To help improve online reputations, Reputation Changer created its own positive content about its clients, in an attempt to force other less flattering articles about them down in Google search results and thus cause criticisms to "disappear". Though during this time the company had been accused of "making false claims" about the effectiveness of their services, the company insisted that those claims were the result of rivals and not legitimate complaints. This includes the hiding of negative user-generated reviews for hotels and other commercial enterprises.

In November 2012, Michael Zammuto joined the company as President. This led to some restructuring within the company, including the June 2013 renaming of the company from Reputation Changer to Brand.com. The re-branding including the acquisition of the Internet domain brand.com for $500,000. The company also moved its headquarters from West Chester to Philadelphia, Pennsylvania. The company had 135 employees, and worked with both small and large clients. Seattle City Light hired Brand.com to remove a 2008 Seattle Weekly story critical of their CEO, Jorge Carrasco. Brand.com created several blog posts "to drown out critical stories" including one at Huffington Post where the writer did not disclose conflict of interest, subsequently leading to the article being removed. Ars Technica reported that some of the websites that the stories were posted on "appear to have been utterly fake". In May 2014, Seattle City Light requested a refund from Brand.com as they claimed the company did not deliver the services that were promised as the critical story still appeared high in Google searches. In September 2014 it was revealed that Brand.com had received a penalty from Google for potentially trying to game the system in increasing its own company's Google rankings. Brand.com contacted online websites directly to ask the removal of links to Brand.com.

==Services==
Brand.com offered brand management and reputation management services. They reviewed the online presence of individuals and companies and provided action plans said to help control how information appears in search engines. Services also included suppression of negative reviews on sites like Yelp or Google Reviews. Part of these services was the planned launch of Brand.com's "Google Eraser", which claimed to expunge negative listings from a Google search.
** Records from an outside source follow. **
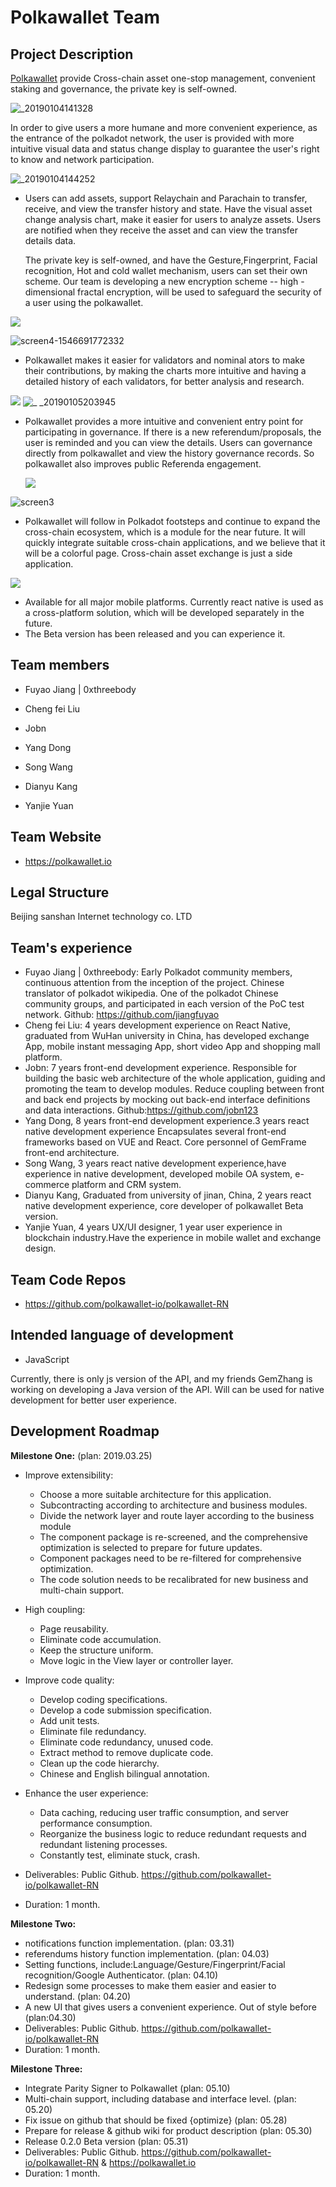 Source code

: # Polkawallet Team

 ## Project Description

 [Polkawallet](http://polkawallet.io) provide Cross-chain asset one-stop management, convenient staking and governance, the private key is self-owned. 

![_20190104141328](https://user-images.githubusercontent.com/34789555/50725634-2dc2e200-113b-11e9-8e9a-8f7d8a7cc6a3.png)

In order to give users a more humane and more convenient experience, as the entrance of the polkadot network, the user is provided with more intuitive visual data and status change display to guarantee the user's right to know and network participation.

![_20190104144252](https://user-images.githubusercontent.com/34789555/50725635-31eeff80-113b-11e9-959c-582a63b98418.png)

- Users can add assets, support Relaychain and Parachain to transfer, receive, and view the transfer history and state. Have the visual asset change analysis chart, make it easier for users to analyze assets. Users are notified when they receive the asset and can view the transfer details data.

  The private key is self-owned, and have the Gesture,Fingerprint, Facial recognition, Hot and cold wallet mechanism, users can set their own scheme. Our team is developing a new encryption scheme -- high - dimensional fractal encryption, will be used to safeguard the security of a user using the polkawallet.

![](https://qiniu.netsafe.org.cn/images/3.png)

![screen4-1546691772332](https://user-images.githubusercontent.com/34789555/50725645-66fb5200-113b-11e9-9e41-370d5c7092b9.png)

- Polkawallet makes it easier for validators and nominal ators to make their contributions, by making the charts more intuitive and having a detailed history of each validators, for better analysis and research.

![](https://qiniu.netsafe.org.cn/images/4.png)
![_ _20190105203945](https://user-images.githubusercontent.com/34789555/50725650-82fef380-113b-11e9-974f-55d5f7b1b1df.png)

- Polkawallet provides a more intuitive and convenient entry point for participating in governance. If there is a new referendum/proposals, the user is reminded and you can view the details. Users can governance directly from polkawallet and view the history governance records. So polkawallet also improves public Referenda engagement.

  ![](https://qiniu.netsafe.org.cn/images/5.png)

![screen3](https://user-images.githubusercontent.com/34789555/50725655-9ad67780-113b-11e9-96e3-31ac85f2f442.png)

- Polkawallet will follow in Polkadot footsteps and continue to expand the cross-chain ecosystem, which is a module for the near future. It will quickly integrate suitable cross-chain applications, and we believe that it will be a colorful page. Cross-chain asset exchange is just a side application.

![](https://qiniu.netsafe.org.cn/images/6.png)

- Available for all major mobile platforms. Currently react native is used as a cross-platform solution, which will be developed separately in the future.
- The Beta version has been released and you can experience it.


 ## Team members
* Fuyao Jiang | 0xthreebody

* Cheng fei Liu

* Jobn

* Yang Dong

* Song Wang

* Dianyu Kang

* Yanjie Yuan


## Team Website	

* https://polkawallet.io

## Legal Structure 
Beijing sanshan Internet technology co. LTD

## Team's experience
- Fuyao Jiang | 0xthreebody: Early Polkadot community members, continuous attention from the inception of the project. Chinese translator of polkadot wikipedia. One of the polkadot Chinese community groups, and participated in each version of the PoC test network.  Github: https://github.com/jiangfuyao
- Cheng fei Liu: 4 years development experience on React Native, graduated from WuHan university in China, has developed exchange App, mobile instant messaging App, short video App and shopping mall platform.
- Jobn: 7 years front-end development experience. Responsible for building the basic web architecture of the whole application, guiding and promoting the team to develop modules. Reduce coupling between front and back end projects by mocking out back-end interface definitions and data interactions. Github:https://github.com/jobn123
- Yang Dong,  8 years front-end development experience.3 years react native development experience  Encapsulates several front-end frameworks based on VUE and React. Core personnel of GemFrame front-end architecture.
- Song Wang, 3 years react native development experience,have experience in native development, developed mobile OA system, e-commerce platform and CRM system.
- Dianyu Kang, Graduated from university of jinan, China, 2 years react native development experience, core developer of polkawallet Beta version.
- Yanjie Yuan, 4 years UX/UI designer, 1 year user experience in blockchain industry.Have the experience in mobile wallet and exchange design.

## Team Code Repos
* https://github.com/polkawallet-io/polkawallet-RN

## Intended language of development
* JavaScript

Currently, there is only js version of the API, and my friends GemZhang is working on developing a Java version of the API. Will can be used for native development for better user experience.

## Development Roadmap

**Milestone One:** (plan: 2019.03.25)

- Improve extensibility:
  - Choose a more suitable architecture for this application.
  - Subcontracting according to architecture and business modules.
  - Divide the network layer and route layer according to the business module
  - The component package is re-screened, and the comprehensive optimization is selected to prepare for future updates.
  - Component packages need to be re-filtered for comprehensive optimization.
  - The code solution needs to be recalibrated for new business and multi-chain support.
- High coupling:
  - Page reusability.
  - Eliminate code accumulation.
  - Keep the structure uniform.
  - Move logic in the View layer or controller layer.
- Improve code quality:
  - Develop coding specifications.
  - Develop a code submission specification.
  - Add unit tests.
  - Eliminate file redundancy.
  - Eliminate code redundancy, unused code.
  - Extract method to remove duplicate code.
  - Clean up the code hierarchy.
  - Chinese and English bilingual annotation.
- Enhance the user experience:
  - Data caching, reducing user traffic consumption, and server performance consumption.
  - Reorganize the business logic to reduce redundant requests and redundant listening processes.
  - Constantly test, eliminate stuck, crash.

- Deliverables:  Public Github. https://github.com/polkawallet-io/polkawallet-RN
- Duration: 1 month.

**Milestone Two:**

- notifications function implementation. (plan: 03.31)
- referendums history function implementation. (plan: 04.03)
- Setting functions, include:Language/Gesture/Fingerprint/Facial recognition/Google Authenticator. (plan: 04.10)
- Redesign some processes to make them easier and easier to understand. (plan: 04.20)
- A new UI that gives users a convenient experience. Out of style before (plan:04.30)
- Deliverables:  Public Github. https://github.com/polkawallet-io/polkawallet-RN
- Duration: 1 month.

**Milestone Three:**

- Integrate Parity Signer to Polkawallet (plan: 05.10)
- Multi-chain support, including database and interface level. (plan: 05.20)
- Fix issue on github that should be fixed {optimize} (plan: 05.28)
- Prepare for release & github wiki for product description (plan: 05.30)
- Release 0.2.0 Beta version (plan: 05.31)
- Deliverables:  Public Github. https://github.com/polkawallet-io/polkawallet-RN & https://polkawallet.io
- Duration: 1 month.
At the time, some stated that the process was unproven, and that Brand.com had not been transparent about its process, claiming that their processes were proprietary.

In 2013, Brand.com stated further that they would enact a De-Indexing Action Plan to permanently erase false or libelous information from major search engines, as opposed to attempting to move the negative information further down in search results. The process involved verifying that the information was false, and then working with Google, Yahoo, and Bing to de-index the information. The company created the Command Center platform, through which clients could monitor the results of its advertising or reputation management efforts.

Brand.com edited Wikipedia on behalf of clients. The company claimed on its website to have "built an entire practice around creating, managing, and monitoring Wikipedia." and offered to create a "positive Wikipedia page". Michael Zammuto told Quartz in 2013 that the company "helps ensure that information on Wikipedia is accurate, not false or defamatory." Brand.com also charged clients to have journalists write news stories under their direction, instead of having journalists independently select their own stories from news releases, and claims that these news stories have appeared in news publications including CNN, MSNBC, Fox News, The Huffington Post, and Forbes Magazine.

==Bankruptcy==
Having released most of its workers in 2014, Brand.com filed for bankruptcy in 2015.